TSX ABO.A and ABO.B
TORONTO, Dec. 19, 2011 /CNW/ - Arbor Memorial Services Inc. ("Arbor" or the "Corporation") announced today that it has filed with the Toronto Stock Exchange ("TSX"), and the TSX has accepted, a notice of intention to make a normal course issuer bid. Under its normal course issuer bid, Arbor may purchase up to 121,274 of its Class A voting common shares (the "Class A Shares") and 384,395 Class B non-voting common shares (the "Class B Shares"), representing approximately 5% of the issued and outstanding Class A Shares and Class B Shares, respectively. As of December 9, 2011, Arbor had 2,425,497 Class A Shares issued and outstanding and 7,687,919 Class B Shares issued and outstanding, with a public float of 380,074 Class A Shares and 1,782,971 Class B Shares.

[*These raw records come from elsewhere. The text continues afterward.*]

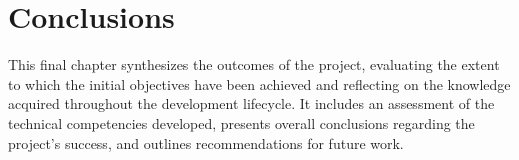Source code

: \section{Conclusions}

This final chapter synthesizes the outcomes of the project, evaluating the extent to which the initial objectives have been achieved and reflecting on the knowledge acquired throughout the development lifecycle. It includes an assessment of the technical competencies developed, presents overall conclusions regarding the project's success, and outlines recommendations for future work.





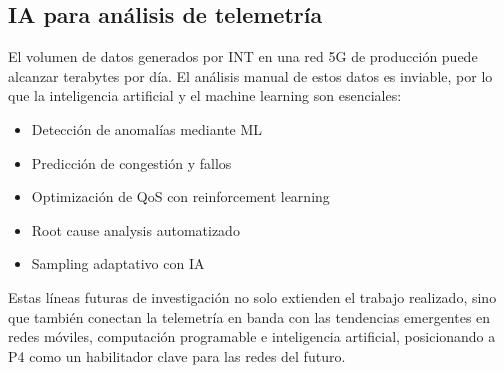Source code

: \subsection{IA para análisis de telemetría}

El volumen de datos generados por INT en una red 5G de producción puede alcanzar terabytes por día. El análisis manual de estos datos es inviable, por lo que la inteligencia artificial y el machine learning son esenciales:

\begin{itemize}
    \item Detección de anomalías mediante ML
    \item Predicción de congestión y fallos
    \item Optimización de QoS con reinforcement learning
    \item Root cause analysis automatizado
    \item Sampling adaptativo con IA
  \end{itemize}

Estas líneas futuras de investigación no solo extienden el trabajo realizado, sino que también conectan la telemetría en banda con las tendencias emergentes en redes móviles, computación programable e inteligencia artificial, posicionando a P4 como un habilitador clave para las redes del futuro.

Arbor will cancel any Class A Shares and Class B Shares purchased pursuant to the normal course issuer bid. The purchases may commence on December 23, 2011 and will terminate on December 22, 2012 or on such earlier date as Arbor may complete its purchases pursuant to the notice of intention to make a normal course issuer bid filed with the TSX. Purchases will be made on the open market by Arbor through the facilities of the TSX in accordance with TSX requirements. The prices that Arbor will pay for any purchases of Class A Shares and Class B Shares will be the market price of such shares on the TSX at the time of acquisition. The Corporation will make no purchases of Class A Shares and Class B Shares other than open market purchases. Daily repurchases by Arbor will be limited to 1,000 Class A Shares and 4,691 Class B Shares, other than block purchase exceptions based on an average daily trading volume for the last six calendar months of 2,297 Class A Shares and 18,762 Class B Shares. In the preceding 12 month period, Arbor repurchased and cancelled zero Class A Shares and 404,627 Class B Shares at $23.30 per share for a total consideration of $9.4 million under the normal course issuer bid that was announced on November 1, 2010.
The Corporation believes that from time to time, the Class A Shares and Class B Shares of the Corporation trade at prices that do not reflect the underlying value of the Corporation. As a result, Arbor considers that implementing a normal course issuer bid is a prudent business decision because it offers the Corporation the opportunity to purchase shares at prices beneficial to the remaining shareholders.